U.S. tanks
will roll out of Iraq on a road paved with excuses
"Great news from America!" the cashier at my local Beirut
bookshop shouted at me the other morning, raising her thumbs in the air.
"Things will be better after these elections?" Alas, I said. Alas,
no. Things are going to get worse in the Middle East even if, in two years'
time, the U.S. is blessed with a Democrat (and democratic) president.
For the disastrous philosophers behind
the bloodbath in Iraq are now washing their hands of the whole mess and crying
"Not Us!" with the same enthusiasm as the Lebanese lady in my
book shop, while the "experts" on the mainstream U.S. East Coast
press are preparing the ground for our Iraqi retreat -- by blaming it all on
those greedy, blood-lusting, anarchic, depraved, uncompromising Iraqis.
I must say Richard Perle's
version of a mea culpa did take my breath away. Here was the ex-chairman of the Pentagon's Defense Policy Board
Advisory Committee -- he who once said,
"Iraq is a very good candidate for democratic reform" -- admitting he
"underestimated the depravity" in Iraq.
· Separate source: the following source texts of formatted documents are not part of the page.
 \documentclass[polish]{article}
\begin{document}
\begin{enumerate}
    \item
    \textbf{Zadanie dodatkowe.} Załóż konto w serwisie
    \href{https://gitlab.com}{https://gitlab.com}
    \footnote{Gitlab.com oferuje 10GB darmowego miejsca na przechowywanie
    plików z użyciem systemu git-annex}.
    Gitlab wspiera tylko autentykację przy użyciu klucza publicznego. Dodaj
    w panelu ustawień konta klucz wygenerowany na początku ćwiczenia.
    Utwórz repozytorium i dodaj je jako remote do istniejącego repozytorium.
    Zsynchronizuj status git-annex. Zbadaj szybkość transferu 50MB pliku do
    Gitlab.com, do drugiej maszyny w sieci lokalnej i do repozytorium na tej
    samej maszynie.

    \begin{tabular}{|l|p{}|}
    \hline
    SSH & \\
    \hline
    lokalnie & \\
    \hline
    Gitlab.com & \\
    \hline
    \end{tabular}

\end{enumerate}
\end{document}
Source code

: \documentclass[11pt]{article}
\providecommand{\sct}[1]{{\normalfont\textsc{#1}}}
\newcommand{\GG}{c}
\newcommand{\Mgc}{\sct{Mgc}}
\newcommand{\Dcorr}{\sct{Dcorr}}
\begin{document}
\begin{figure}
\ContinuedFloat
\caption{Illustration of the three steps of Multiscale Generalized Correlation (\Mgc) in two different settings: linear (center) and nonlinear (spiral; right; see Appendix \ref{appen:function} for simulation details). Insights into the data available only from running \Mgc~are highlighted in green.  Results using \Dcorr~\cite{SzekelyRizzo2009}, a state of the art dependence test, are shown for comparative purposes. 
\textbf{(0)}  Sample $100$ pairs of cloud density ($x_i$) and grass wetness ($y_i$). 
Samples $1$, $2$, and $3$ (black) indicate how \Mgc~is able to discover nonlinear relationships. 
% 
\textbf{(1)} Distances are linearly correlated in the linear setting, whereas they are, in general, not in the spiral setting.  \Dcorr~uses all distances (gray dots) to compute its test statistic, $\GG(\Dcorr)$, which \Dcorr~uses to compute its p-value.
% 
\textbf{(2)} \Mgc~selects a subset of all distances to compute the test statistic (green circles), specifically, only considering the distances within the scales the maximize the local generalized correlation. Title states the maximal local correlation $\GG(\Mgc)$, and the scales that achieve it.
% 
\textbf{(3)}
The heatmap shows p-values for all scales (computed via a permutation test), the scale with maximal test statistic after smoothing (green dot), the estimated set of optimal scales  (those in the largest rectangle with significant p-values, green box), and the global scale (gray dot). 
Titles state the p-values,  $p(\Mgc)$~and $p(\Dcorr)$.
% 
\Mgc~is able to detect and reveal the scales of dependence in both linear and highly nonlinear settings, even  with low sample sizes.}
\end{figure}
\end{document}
He holds the president
responsible, of course, acknowledging only that -- and here, dear reader,
swallow hard -- "I think if I had been Delphic, and had seen where
we are today, and people had said: 'Should we go into Iraq?' I think now
I probably would have said, 'No, let's consider other strategies ... '
"
Maybe I find this self-righteous, odious mea culpa all the more
objectionable because the same miserable man was shouting abuse down a radio
line to me in Baghdad a couple of years ago, condemning me for claiming that
the U.S. was losing its war in Iraq and claiming that I was "a supporter
of the maintenance of the Baathist regime." That lie, I might add, was
particularly malicious as I was reporting Saddam's mass rapes and mass hangings
at Abu Ghraib prison when Perle and his cohorts were silent about Saddam's
wickedness and when their chum Donald Rumsfeld was cheerfully shaking the
monster's hand in Baghdad in an attempt to reopen the U.S. embassy there.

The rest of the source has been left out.